In healthy adults, molluscum often clears on its own, with bumps resolving over roughly six months to a year without any treatment. For lesions that aren't bothering you and aren't in a high-friction or genital area, watchful waiting is a legitimate and often preferred choice in pregnancy. You avoid medications entirely and let the infection run its course.

When treatment is wanted, and it's generally recommended for genital lesions, the safest approaches in pregnancy are physical removal methods rather than topical chemicals. These include cryotherapy (freezing each bump with liquid nitrogen), curettage (scooping the small lesion out with a fine instrument), and laser. These work mechanically, so they don't expose the pregnancy to an absorbed drug. They can sting or leave a temporary mark, and more than one session is sometimes needed because new bumps can keep appearing.

Avoid the chemical treatments not established as safe in pregnancy. Podophyllin and podofilox, in particular, are contraindicated; they can be absorbed through the skin and have been associated with harm, so they're off the table while you're expecting. Salicylic acid, a peeling agent sometimes used for molluscum, is best discussed with your obstetrician before use rather than applied on your own. Don't reach for an over-the-counter wart or molluscum chemical during pregnancy without clearing it first.

ApproachHow it worksIn pregnancy
Watchful waitingLets the infection clear on its own over several months to a yearPreferred when lesions are mild or non-genital
CryotherapyFreezes each bumpGenerally considered safe
CurettagePhysically removes the lesionGenerally considered safe
LaserDestroys lesions with focused lightAn option; done by a clinician
Podophyllin / podofiloxChemical that destroys lesion tissueContraindicated — avoid
Salicylic acidPeeling/keratolytic agentDiscuss with your obstetrician first

Whatever route you take, two practical points apply. If a treatment is prescribed as a course, finish all of it even after the bumps look better, and ask whether a sexual partner should be treated so you don't pass the infection back and forth. For the full menu of techniques and what each session feels like, see our guide to molluscum contagiosum treatment & removal options.

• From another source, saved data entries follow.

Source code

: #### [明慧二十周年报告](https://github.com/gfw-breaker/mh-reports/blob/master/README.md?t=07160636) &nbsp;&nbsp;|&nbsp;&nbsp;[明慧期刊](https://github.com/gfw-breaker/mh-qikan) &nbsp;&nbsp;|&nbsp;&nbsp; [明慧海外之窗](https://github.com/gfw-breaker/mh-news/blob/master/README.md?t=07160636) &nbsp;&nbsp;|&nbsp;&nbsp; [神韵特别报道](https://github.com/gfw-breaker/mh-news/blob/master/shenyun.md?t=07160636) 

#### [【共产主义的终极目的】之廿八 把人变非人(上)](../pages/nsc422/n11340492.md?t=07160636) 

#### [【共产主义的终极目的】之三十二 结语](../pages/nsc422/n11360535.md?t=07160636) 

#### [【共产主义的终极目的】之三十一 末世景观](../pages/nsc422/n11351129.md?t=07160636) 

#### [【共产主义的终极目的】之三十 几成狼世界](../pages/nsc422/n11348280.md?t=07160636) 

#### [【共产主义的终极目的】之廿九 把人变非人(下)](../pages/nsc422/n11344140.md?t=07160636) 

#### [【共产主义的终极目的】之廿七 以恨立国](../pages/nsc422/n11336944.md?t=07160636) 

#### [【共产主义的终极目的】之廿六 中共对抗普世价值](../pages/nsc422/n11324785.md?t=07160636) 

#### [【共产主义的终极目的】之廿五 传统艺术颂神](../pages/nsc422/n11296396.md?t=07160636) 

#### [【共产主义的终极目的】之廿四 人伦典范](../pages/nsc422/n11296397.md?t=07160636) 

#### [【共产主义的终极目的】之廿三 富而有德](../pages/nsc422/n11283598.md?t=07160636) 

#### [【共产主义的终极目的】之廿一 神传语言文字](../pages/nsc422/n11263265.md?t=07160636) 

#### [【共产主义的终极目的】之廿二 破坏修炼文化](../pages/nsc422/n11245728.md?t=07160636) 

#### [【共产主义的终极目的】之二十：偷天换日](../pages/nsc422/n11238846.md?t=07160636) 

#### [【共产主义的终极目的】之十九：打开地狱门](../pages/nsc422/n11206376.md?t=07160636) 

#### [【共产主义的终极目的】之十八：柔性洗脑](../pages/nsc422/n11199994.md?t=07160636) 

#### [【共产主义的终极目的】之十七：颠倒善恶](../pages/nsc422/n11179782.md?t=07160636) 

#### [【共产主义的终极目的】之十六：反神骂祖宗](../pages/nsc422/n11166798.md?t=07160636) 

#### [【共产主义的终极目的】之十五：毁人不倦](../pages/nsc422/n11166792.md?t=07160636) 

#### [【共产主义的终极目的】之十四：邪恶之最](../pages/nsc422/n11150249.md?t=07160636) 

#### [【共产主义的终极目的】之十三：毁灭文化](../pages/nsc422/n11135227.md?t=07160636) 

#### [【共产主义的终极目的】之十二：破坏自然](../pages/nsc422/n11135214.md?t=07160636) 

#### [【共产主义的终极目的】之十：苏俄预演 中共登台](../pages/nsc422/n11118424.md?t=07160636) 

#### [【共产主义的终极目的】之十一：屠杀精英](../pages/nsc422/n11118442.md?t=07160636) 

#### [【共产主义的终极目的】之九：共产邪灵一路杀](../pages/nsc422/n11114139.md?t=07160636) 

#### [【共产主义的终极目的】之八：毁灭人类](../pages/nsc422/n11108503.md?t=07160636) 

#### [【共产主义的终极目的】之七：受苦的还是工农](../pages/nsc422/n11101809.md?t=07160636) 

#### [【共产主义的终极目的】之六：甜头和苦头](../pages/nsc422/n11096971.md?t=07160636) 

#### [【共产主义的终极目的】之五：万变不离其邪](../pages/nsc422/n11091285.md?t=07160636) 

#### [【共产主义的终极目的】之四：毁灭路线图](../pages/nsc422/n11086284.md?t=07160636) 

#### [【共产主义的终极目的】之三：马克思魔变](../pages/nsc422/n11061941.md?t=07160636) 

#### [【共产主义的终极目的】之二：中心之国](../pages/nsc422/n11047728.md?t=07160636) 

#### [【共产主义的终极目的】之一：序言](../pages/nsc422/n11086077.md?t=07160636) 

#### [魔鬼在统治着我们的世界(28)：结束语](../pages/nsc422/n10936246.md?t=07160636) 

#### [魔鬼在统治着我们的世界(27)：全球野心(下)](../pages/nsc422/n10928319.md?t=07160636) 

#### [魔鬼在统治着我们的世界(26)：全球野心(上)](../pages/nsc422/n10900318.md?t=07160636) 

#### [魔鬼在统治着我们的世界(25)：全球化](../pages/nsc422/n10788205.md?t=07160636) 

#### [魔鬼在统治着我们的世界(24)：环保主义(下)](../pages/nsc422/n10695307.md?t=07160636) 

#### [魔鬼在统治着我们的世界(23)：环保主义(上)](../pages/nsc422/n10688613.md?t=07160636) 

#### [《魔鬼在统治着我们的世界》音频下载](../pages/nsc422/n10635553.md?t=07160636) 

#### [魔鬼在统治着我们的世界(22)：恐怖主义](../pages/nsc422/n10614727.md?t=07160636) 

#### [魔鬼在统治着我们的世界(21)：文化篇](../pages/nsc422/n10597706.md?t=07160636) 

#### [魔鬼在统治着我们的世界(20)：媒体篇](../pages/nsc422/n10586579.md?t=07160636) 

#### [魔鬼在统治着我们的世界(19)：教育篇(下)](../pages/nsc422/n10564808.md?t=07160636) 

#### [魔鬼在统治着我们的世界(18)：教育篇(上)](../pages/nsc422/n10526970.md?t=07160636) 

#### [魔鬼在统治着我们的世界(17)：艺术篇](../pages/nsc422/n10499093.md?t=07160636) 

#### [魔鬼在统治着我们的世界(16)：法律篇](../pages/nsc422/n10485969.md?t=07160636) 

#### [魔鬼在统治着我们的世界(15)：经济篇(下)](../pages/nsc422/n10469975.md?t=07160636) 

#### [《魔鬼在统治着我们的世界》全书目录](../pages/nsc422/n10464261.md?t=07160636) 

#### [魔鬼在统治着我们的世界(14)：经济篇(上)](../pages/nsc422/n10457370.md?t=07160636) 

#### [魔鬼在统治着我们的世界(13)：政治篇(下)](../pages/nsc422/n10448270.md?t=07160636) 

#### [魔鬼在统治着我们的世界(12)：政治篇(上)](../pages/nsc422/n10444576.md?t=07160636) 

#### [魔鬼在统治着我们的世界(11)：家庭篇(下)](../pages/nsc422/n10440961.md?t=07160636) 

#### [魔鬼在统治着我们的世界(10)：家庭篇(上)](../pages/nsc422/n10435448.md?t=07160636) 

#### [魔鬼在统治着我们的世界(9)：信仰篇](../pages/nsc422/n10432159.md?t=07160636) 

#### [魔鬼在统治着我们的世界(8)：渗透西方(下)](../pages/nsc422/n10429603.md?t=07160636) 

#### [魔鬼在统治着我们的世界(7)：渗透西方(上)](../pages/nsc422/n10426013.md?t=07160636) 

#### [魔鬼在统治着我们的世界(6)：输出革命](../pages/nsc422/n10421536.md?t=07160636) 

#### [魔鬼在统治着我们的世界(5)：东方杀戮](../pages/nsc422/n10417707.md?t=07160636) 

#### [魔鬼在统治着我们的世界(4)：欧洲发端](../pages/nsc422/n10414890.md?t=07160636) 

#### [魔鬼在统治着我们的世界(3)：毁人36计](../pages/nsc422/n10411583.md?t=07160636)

Reducing transmission around delivery

Because transmission is by direct contact, the goal near your due date is to limit contact between active bumps and your newborn's skin. Molluscum is not a reason for a cesarean delivery, and it isn't on the list of infections that change the mode of birth. A few sensible habits lower the already-small risk:

  • Don't scratch, pick, or shave over the bumps. Touching them spreads the virus to new areas of your own skin (autoinoculation) and onto your hands.
  • Keep lesions covered when practical, especially any on the breasts or near where the baby will feed or be held.
  • Wash your hands before handling your newborn, and avoid sharing towels, washcloths, and clothing.
  • Consider having genital or groin lesions removed before delivery if your clinician recommends it; you can read more about managing molluscum contagiosum on the genitals & pubic area.
  • For the sexually transmitted spread between partners, condoms used every time lower the risk, and testing finds infections that have no symptoms.

When to see a clinician

Bring up molluscum at a prenatal visit if the bumps are spreading quickly, are in the genital area, are painful, look red and infected, or if you're simply unsure what they are. A clinician can confirm the diagnosis, talk through whether to treat now or wait, and steer you away from any product that isn't safe in pregnancy. If lesions are on or near the genitals, that's also a good moment to check for other STIs, since they travel together and many cause no symptoms.